[Protocol of Conference between the High Commissioners on the Part of the United States of America and the High Commissioners of Great Britain]

The High Commissioners having met, the protocol of the conference held on the 4th of May was read and confirmed.

Lord de Grey said, that as the Joint High Commission would not meet again after to-day, except for the purpose of signing the Treaty, he desired, on behalf of himself and his colleagues, to express their high appreciation of the manner in which Mr. Fish and his American colleagues had, on their side, conducted the negotiations. It had been most gratifying to the British Commissioners to be associated with colleagues who were animated with the same sincere desire as themselves to bring about a settlement, equally honorable and just to both countries, of the various questions of which it had been their duty to treat, and the British Commissioners would always retain a grateful recollection of the fair and friendly spirit which the American Commissioners had displayed.

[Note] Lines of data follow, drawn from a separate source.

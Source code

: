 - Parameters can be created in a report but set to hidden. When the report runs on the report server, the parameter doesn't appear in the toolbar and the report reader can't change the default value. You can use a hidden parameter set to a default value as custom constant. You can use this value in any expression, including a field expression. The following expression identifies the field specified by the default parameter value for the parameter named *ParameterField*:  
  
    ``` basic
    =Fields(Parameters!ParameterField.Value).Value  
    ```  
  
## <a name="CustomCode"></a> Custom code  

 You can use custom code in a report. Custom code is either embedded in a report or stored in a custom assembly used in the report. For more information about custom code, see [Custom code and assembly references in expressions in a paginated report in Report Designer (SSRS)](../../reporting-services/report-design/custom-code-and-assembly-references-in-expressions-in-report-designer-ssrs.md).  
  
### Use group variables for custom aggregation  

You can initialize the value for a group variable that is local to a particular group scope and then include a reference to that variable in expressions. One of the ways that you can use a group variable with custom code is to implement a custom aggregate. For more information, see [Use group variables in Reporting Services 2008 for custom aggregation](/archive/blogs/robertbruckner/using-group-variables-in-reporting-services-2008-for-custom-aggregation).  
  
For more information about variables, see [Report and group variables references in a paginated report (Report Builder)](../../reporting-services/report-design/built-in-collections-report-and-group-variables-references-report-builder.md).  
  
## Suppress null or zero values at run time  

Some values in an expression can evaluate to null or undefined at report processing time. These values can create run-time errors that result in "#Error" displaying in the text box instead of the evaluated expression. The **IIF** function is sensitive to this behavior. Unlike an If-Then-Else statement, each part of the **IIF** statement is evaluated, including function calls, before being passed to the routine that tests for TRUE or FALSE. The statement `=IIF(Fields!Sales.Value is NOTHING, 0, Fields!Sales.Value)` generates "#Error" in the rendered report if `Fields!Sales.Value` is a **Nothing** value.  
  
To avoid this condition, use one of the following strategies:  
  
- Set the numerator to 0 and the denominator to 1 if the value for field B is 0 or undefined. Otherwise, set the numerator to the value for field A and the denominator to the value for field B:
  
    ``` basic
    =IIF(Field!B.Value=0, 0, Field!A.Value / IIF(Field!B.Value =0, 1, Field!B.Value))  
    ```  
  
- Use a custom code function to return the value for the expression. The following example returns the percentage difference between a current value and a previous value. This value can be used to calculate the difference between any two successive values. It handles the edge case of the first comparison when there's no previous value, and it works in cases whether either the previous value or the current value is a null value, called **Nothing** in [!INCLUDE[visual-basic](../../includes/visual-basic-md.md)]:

Mr. Fish, in behalf of the American Commissioners, said that they were gratefully sensible of the friendly words expressed by Lord de Grey, and of the kind spirit which had prompted them. From the date of the first conference the American Commissioners had been impressed by the earnestness of desire manifested by the British Commissioners to reach a settlement worthy of the two Powers who had committed to this Joint High Commission the treatment of various questions of peculiar interest, complexity, and delicacy. His colleagues and he could never cease to appreciate the generous spirit, and the open and friendly manner in which the British Commissioners had met and discussed the several questions that had led to the conclusion of a Treaty which it was hoped would receive the approval of the people of both countries, and would prove the foundation of a cordial and friendly understanding between them for all time to come.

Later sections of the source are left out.